● **ASSIGNMENT**
Copy out every record that follows, word for word.

[Source texts of formatted documents]
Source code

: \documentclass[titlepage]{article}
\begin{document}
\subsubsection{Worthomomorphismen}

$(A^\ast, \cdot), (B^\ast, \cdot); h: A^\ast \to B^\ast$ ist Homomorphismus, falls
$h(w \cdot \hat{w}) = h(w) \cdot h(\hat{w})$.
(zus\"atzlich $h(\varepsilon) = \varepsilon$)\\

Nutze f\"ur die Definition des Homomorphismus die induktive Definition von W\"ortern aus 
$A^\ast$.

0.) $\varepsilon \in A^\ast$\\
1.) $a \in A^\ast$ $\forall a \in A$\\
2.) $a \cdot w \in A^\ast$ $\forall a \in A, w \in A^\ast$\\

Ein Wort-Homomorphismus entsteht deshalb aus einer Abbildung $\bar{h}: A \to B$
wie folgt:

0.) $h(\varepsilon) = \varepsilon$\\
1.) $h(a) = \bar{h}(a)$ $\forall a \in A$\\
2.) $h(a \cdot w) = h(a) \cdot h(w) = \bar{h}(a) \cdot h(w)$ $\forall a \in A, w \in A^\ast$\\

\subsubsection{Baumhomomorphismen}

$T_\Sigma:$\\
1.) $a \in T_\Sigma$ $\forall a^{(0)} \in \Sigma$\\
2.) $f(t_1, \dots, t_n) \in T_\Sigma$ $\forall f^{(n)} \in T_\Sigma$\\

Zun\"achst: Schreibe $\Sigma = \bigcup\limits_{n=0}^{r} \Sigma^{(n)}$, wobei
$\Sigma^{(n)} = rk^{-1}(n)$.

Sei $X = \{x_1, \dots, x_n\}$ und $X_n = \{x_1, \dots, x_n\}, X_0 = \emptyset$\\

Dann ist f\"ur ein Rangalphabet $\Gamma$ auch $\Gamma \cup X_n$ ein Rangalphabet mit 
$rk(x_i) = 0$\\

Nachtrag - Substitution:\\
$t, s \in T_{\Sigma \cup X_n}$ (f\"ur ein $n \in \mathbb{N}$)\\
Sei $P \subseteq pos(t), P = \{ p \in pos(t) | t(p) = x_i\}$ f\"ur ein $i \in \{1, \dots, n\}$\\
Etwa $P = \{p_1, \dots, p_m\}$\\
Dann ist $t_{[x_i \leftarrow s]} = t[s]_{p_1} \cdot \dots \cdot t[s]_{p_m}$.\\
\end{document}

● **THE COMPLETED TASK**
Source code

: \documentclass[titlepage]{article}
\begin{document}
\subsubsection{Worthomomorphismen}

$(A^\ast, \cdot), (B^\ast, \cdot); h: A^\ast \to B^\ast$ ist Homomorphismus, falls
$h(w \cdot \hat{w}) = h(w) \cdot h(\hat{w})$.
(zus\"atzlich $h(\varepsilon) = \varepsilon$)\\

Nutze f\"ur die Definition des Homomorphismus die induktive Definition von W\"ortern aus 
$A^\ast$.

0.) $\varepsilon \in A^\ast$\\
1.) $a \in A^\ast$ $\forall a \in A$\\
2.) $a \cdot w \in A^\ast$ $\forall a \in A, w \in A^\ast$\\

Ein Wort-Homomorphismus entsteht deshalb aus einer Abbildung $\bar{h}: A \to B$
wie folgt:

0.) $h(\varepsilon) = \varepsilon$\\
1.) $h(a) = \bar{h}(a)$ $\forall a \in A$\\
2.) $h(a \cdot w) = h(a) \cdot h(w) = \bar{h}(a) \cdot h(w)$ $\forall a \in A, w \in A^\ast$\\

\subsubsection{Baumhomomorphismen}

$T_\Sigma:$\\
1.) $a \in T_\Sigma$ $\forall a^{(0)} \in \Sigma$\\
2.) $f(t_1, \dots, t_n) \in T_\Sigma$ $\forall f^{(n)} \in T_\Sigma$\\

Zun\"achst: Schreibe $\Sigma = \bigcup\limits_{n=0}^{r} \Sigma^{(n)}$, wobei
$\Sigma^{(n)} = rk^{-1}(n)$.

Sei $X = \{x_1, \dots, x_n\}$ und $X_n = \{x_1, \dots, x_n\}, X_0 = \emptyset$\\

Dann ist f\"ur ein Rangalphabet $\Gamma$ auch $\Gamma \cup X_n$ ein Rangalphabet mit 
$rk(x_i) = 0$\\

Nachtrag - Substitution:\\
$t, s \in T_{\Sigma \cup X_n}$ (f\"ur ein $n \in \mathbb{N}$)\\
Sei $P \subseteq pos(t), P = \{ p \in pos(t) | t(p) = x_i\}$ f\"ur ein $i \in \{1, \dots, n\}$\\
Etwa $P = \{p_1, \dots, p_m\}$\\
Dann ist $t_{[x_i \leftarrow s]} = t[s]_{p_1} \cdot \dots \cdot t[s]_{p_m}$.\\
\end{document}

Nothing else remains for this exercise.